A number of refrigerants with “22a” or “R-22a” in the name contain highly flammable hydrocarbons, such as propane, and have been marketed to US consumers and contractors seeking to recharge existing R22 systems.
These refrigerants have not been submitted to the EPA for review under its SNAP programme, so are prohibited from use.

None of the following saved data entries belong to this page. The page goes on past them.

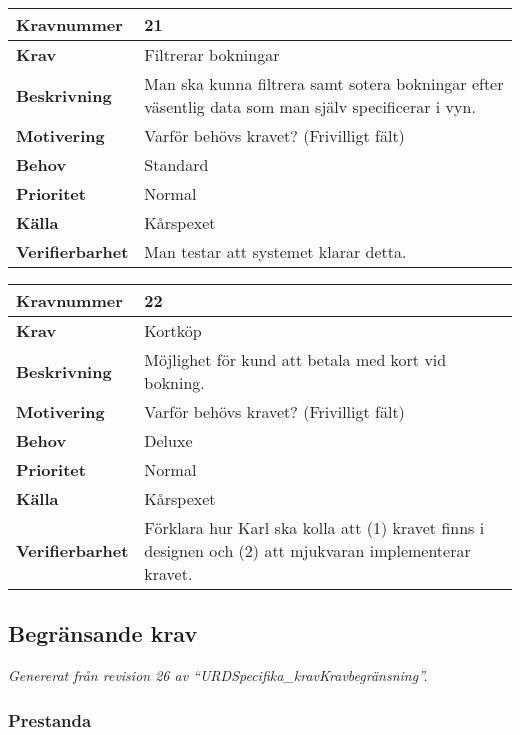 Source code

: \documentclass[a4paper, twoside, 11pt, titlepage]{article}
\begin{document}
\begin{tabular} { | p{3cm} | p{12.2cm} | }
	\hline
	\textbf{Kravnummer} & 21  \\
	\hline
	\textbf{Krav} & Filtrerar bokningar  \\
	\hline
	\textbf{Beskrivning} & Man ska kunna filtrera samt sotera bokningar efter väsentlig data som man själv specificerar i vyn.   \\
	\hline
	\textbf{Motivering} & Varför behövs kravet? (Frivilligt fält)  \\
	\hline
	\textbf{Behov} & Standard  \\
	\hline
	\textbf{Prioritet} & Normal  \\
	\hline
	\textbf{Källa} & Kårspexet  \\
	\hline
	\textbf{Verifierbarhet} & Man testar att systemet klarar detta.  \\
	\hline
\end{tabular}

\begin{tabular} { | p{3cm} | p{12.2cm} | }
	\hline
	\textbf{Kravnummer} & 22  \\
	\hline
	\textbf{Krav} & Kortköp  \\
	\hline
	\textbf{Beskrivning} & Möjlighet för kund att betala med kort vid bokning.  \\
	\hline
	\textbf{Motivering} & Varför behövs kravet? (Frivilligt fält)  \\
	\hline
	\textbf{Behov} & Deluxe  \\
	\hline
	\textbf{Prioritet} & Normal  \\
	\hline
	\textbf{Källa} & Kårspexet  \\
	\hline
	\textbf{Verifierbarhet} & Förklara hur Karl ska kolla att (1) kravet finns i designen och (2) att mjukvaran implementerar kravet.  \\
	\hline
\end{tabular}


	\subsection{Begränsande krav}


	\emph{Genererat från revision 26 av ``URDSpecifika\_kravKravbegränsning''.}

	\subsubsection{Prestanda}
\end{document}
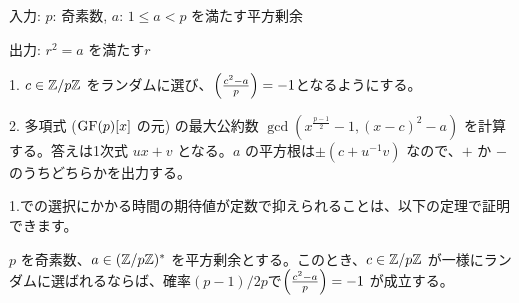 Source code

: \documentclass{jsarticle}
\begin{document}
  \begin{algorithm}
   \caption{\cite[Algorithm~3.1]{Karp1991}}
   \label{alg:lehmer-mod-sqrt}
   入力: $p$: 奇素数, $a$: $1 \le a < p$ を満たす平方剰余

   出力: $r^2 = a$ を満たす$r$

   1. $c \in \mathbb{Z}/p\mathbb{Z}$ をランダムに選び、$\left(\frac{c^2-a}{p}\right) = -1$となるようにする。

   2. 多項式 ($\mathrm{GF}(p)[x]$ の元) の最大公約数 $\gcd(x^{\frac{p-1}{2}} - 1, (x-c)^2 - a)$ を計算する。答えは1次式 $ux + v$ となる。$a$ の平方根は$\pm (c + u^{-1}v)$ なので、$+$ か $-$ のうちどちらかを出力する。
  \end{algorithm}

  1.での選択にかかる時間の期待値が定数で抑えられることは、以下の定理で証明できます。
  \begin{theorem}
   \label{thm:abundance-of-witnesses-in-karp1991}
   $p$ を奇素数、$a \in (\mathbb{Z}/p\mathbb{Z})^*$ を平方剰余とする。このとき、$c \in \mathbb{Z}/p\mathbb{Z}$ が一様にランダムに選ばれるならば、確率$(p-1)/2p$で$\left(\frac{c^2-a}{p}\right) = -1$ が成立する。
  \end{theorem}
\end{document}
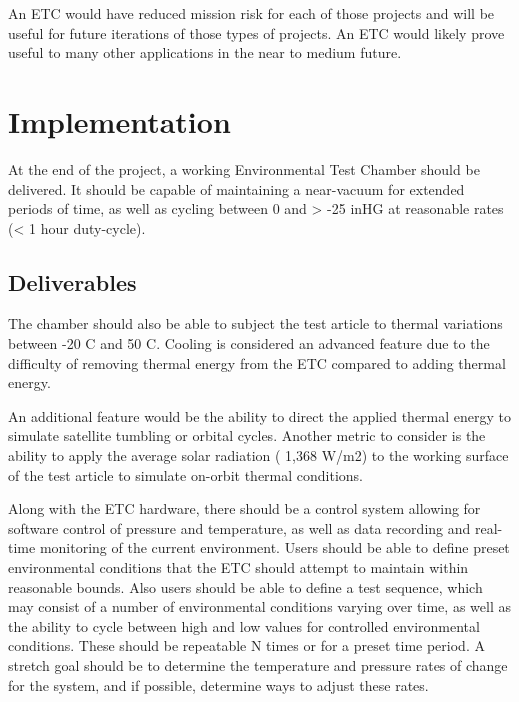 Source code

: \documentclass[conference]{IEEEtran} %
\begin{document}
An ETC would have reduced mission risk for each of those projects and will be useful for future iterations of those types of projects. An ETC would likely prove useful to many other applications in the near to medium future.



\section{Implementation}
\label{sec:implementation}
  At the end of the project, a working Environmental Test Chamber should be delivered. It should be capable of maintaining a near-vacuum for extended periods of time, as well as cycling between 0 and > -25 inHG at reasonable rates (< 1 hour duty-cycle).
\subsection{Deliverables}
\label{subsec:deliverables}
  The chamber should also be able to subject the test article to thermal variations between -20 C and 50 C. Cooling is considered an advanced feature due to the difficulty of removing thermal energy from the ETC compared to adding thermal energy. 

  An additional feature would be the ability to direct the applied thermal energy to simulate satellite tumbling or orbital cycles. Another metric to consider is the ability to apply the average solar radiation ( 1,368 W/m2) to the working surface of the test article to simulate on-orbit thermal conditions.

  Along with the ETC hardware, there should be a control system allowing for software control of pressure and temperature, as well as data recording and real-time monitoring of the current environment. Users should be able to define preset environmental conditions that the ETC should attempt to maintain within reasonable bounds. Also users should be able to define a test sequence, which may consist of a number of environmental conditions varying over time, as well as the ability to cycle between high and low values for controlled environmental conditions. These should be repeatable N times or for a preset time period. A stretch goal should be to determine the temperature and pressure rates of change for the system, and if possible, determine ways to adjust these rates.
\end{document}
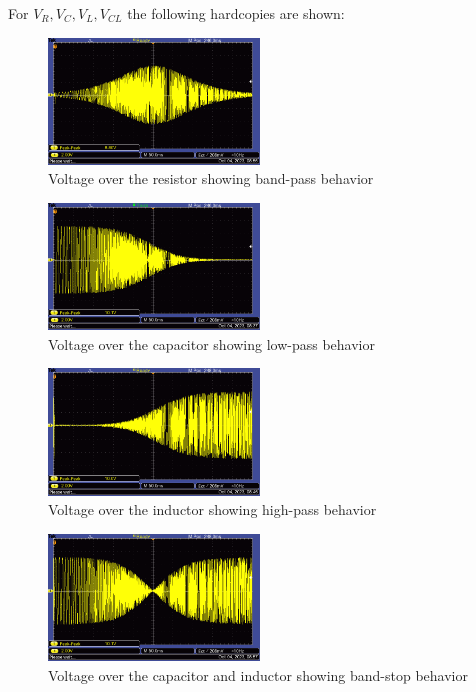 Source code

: For $V_R, V_C, V_L, V_{CL}$ the following hardcopies are shown:

\begin{figure}[H]
    \centering
    \includegraphics[width=0.5\textwidth]{images/prelab/V_R.png}
    \caption{Voltage over the resistor showing band-pass behavior}
    \label{fig:prelab_Vr}
\end{figure}

\begin{figure}[H]
    \centering
    \includegraphics[width=0.5\textwidth]{images/prelab/V_C.png}
    \caption{Voltage over the capacitor showing low-pass behavior}
    \label{fig:prelab_Vc}
\end{figure}

\begin{figure}[H]
    \centering
    \includegraphics[width=0.5\textwidth]{images/prelab/V_L.png}
    \caption{Voltage over the inductor showing high-pass behavior}
    \label{fig:prelab_Vl}
\end{figure}

\begin{figure}[H]
    \centering
    \includegraphics[width=0.5\textwidth]{images/prelab/V_CL.png}
    \caption{Voltage over the capacitor and inductor showing band-stop behavior}
    \label{fig:prelab_Vcl}
\end{figure}

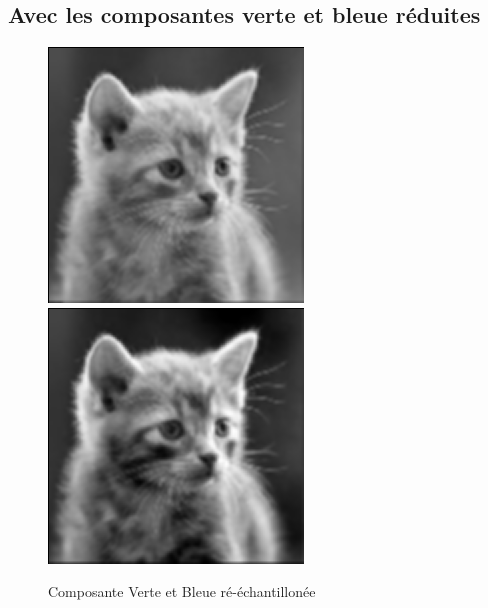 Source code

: \documentclass{article}
\begin{document}
\subsection{Avec les composantes verte et bleue réduites}

\begin{figure}[h]
\centerline{\includegraphics[scale=0.7]{./rendus/ResizeGreen.png} \includegraphics[scale=0.7]{./rendus/ResizeBlue.png} }
\caption{Composante Verte et Bleue ré-échantillonée }
\end{figure}
\end{document}

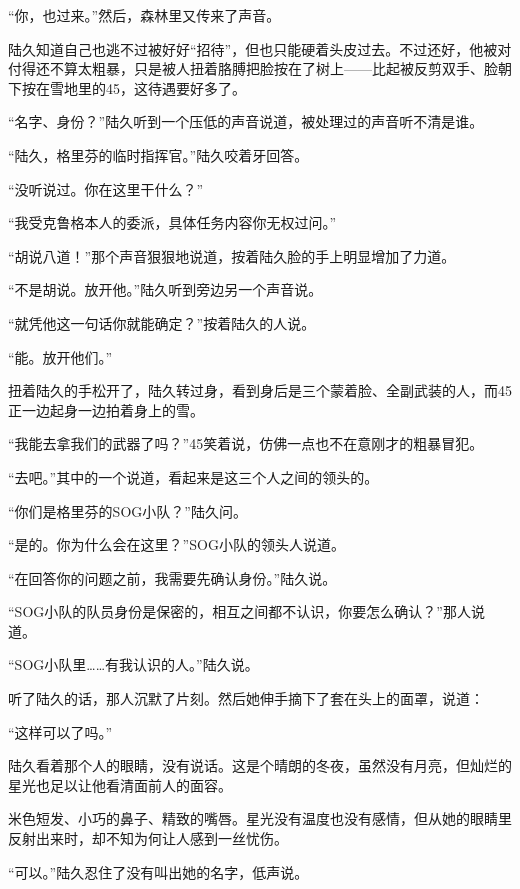 “你，也过来。”然后，森林里又传来了声音。

陆久知道自己也逃不过被好好“招待”，但也只能硬着头皮过去。不过还好，他被对付得还不算太粗暴，只是被人扭着胳膊把脸按在了树上——比起被反剪双手、脸朝下按在雪地里的45，这待遇要好多了。

“名字、身份？”陆久听到一个压低的声音说道，被处理过的声音听不清是谁。

“陆久，格里芬的临时指挥官。”陆久咬着牙回答。

“没听说过。你在这里干什么？”

“我受克鲁格本人的委派，具体任务内容你无权过问。”

“胡说八道！”那个声音狠狠地说道，按着陆久脸的手上明显增加了力道。

“不是胡说。放开他。”陆久听到旁边另一个声音说。

“就凭他这一句话你就能确定？”按着陆久的人说。

“能。放开他们。”

扭着陆久的手松开了，陆久转过身，看到身后是三个蒙着脸、全副武装的人，而45正一边起身一边拍着身上的雪。

“我能去拿我们的武器了吗？”45笑着说，仿佛一点也不在意刚才的粗暴冒犯。

“去吧。”其中的一个说道，看起来是这三个人之间的领头的。

“你们是格里芬的SOG小队？”陆久问。

“是的。你为什么会在这里？”SOG小队的领头人说道。

“在回答你的问题之前，我需要先确认身份。”陆久说。

“SOG小队的队员身份是保密的，相互之间都不认识，你要怎么确认？”那人说道。

“SOG小队里……有我认识的人。”陆久说。

听了陆久的话，那人沉默了片刻。然后她伸手摘下了套在头上的面罩，说道：

“这样可以了吗。”

陆久看着那个人的眼睛，没有说话。这是个晴朗的冬夜，虽然没有月亮，但灿烂的星光也足以让他看清面前人的面容。

米色短发、小巧的鼻子、精致的嘴唇。星光没有温度也没有感情，但从她的眼睛里反射出来时，却不知为何让人感到一丝忧伤。

“可以。”陆久忍住了没有叫出她的名字，低声说。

Further, the EPA recently issued a proposed rule that would list refrigerant products sold as 22a and all refrigerants identified as flammability Class 3 in ANSI/ASHRAE Standard 34–2013 as unacceptable for retrofitting residential and light commercial AC and heat pumps—unitary split AC systems and heat pumps.
In March, a Louisiana man was arrested for selling a product called Super-Freeze 22A. According to reports, most of the individuals who purchased the product were unaware it was potentially flammable.
In January of this year, Northcutt Inc, of Wichita, Kansas, agreed to pay a $100,000 civil penalty and discontinue US marketing and sales of unapproved flammable hydrocarbon refrigerants sold as ES 22a and ES 502a.
Last year, Enviro-Safe Refrigerants of Pekin, Illinois, agreed to pay a $300,000 civil penalty and cease marketing and sales of hydrocarbon refrigerants HC-12a, HC-22a and HC-502a, as substitutes for ozone-depleting substances.
The EPA says it continues to investigate instances where propane-based refrigerants have been illegally marketed and used as substitutes for HCFC22 (R22) and will continue to take enforcement actions where appropriate.
“Using an unapproved, flammable refrigerant in a system that wasn’t designed to address flammability can lead to serious consequences, including explosion or injury in the worst cases,” said Janet McCabe, acting assistant administrator for EPA’s Office of Air and Radiation. “As the summer cooling season gets started, we want to make sure consumers and equipment owners know what is going into their system is safe.”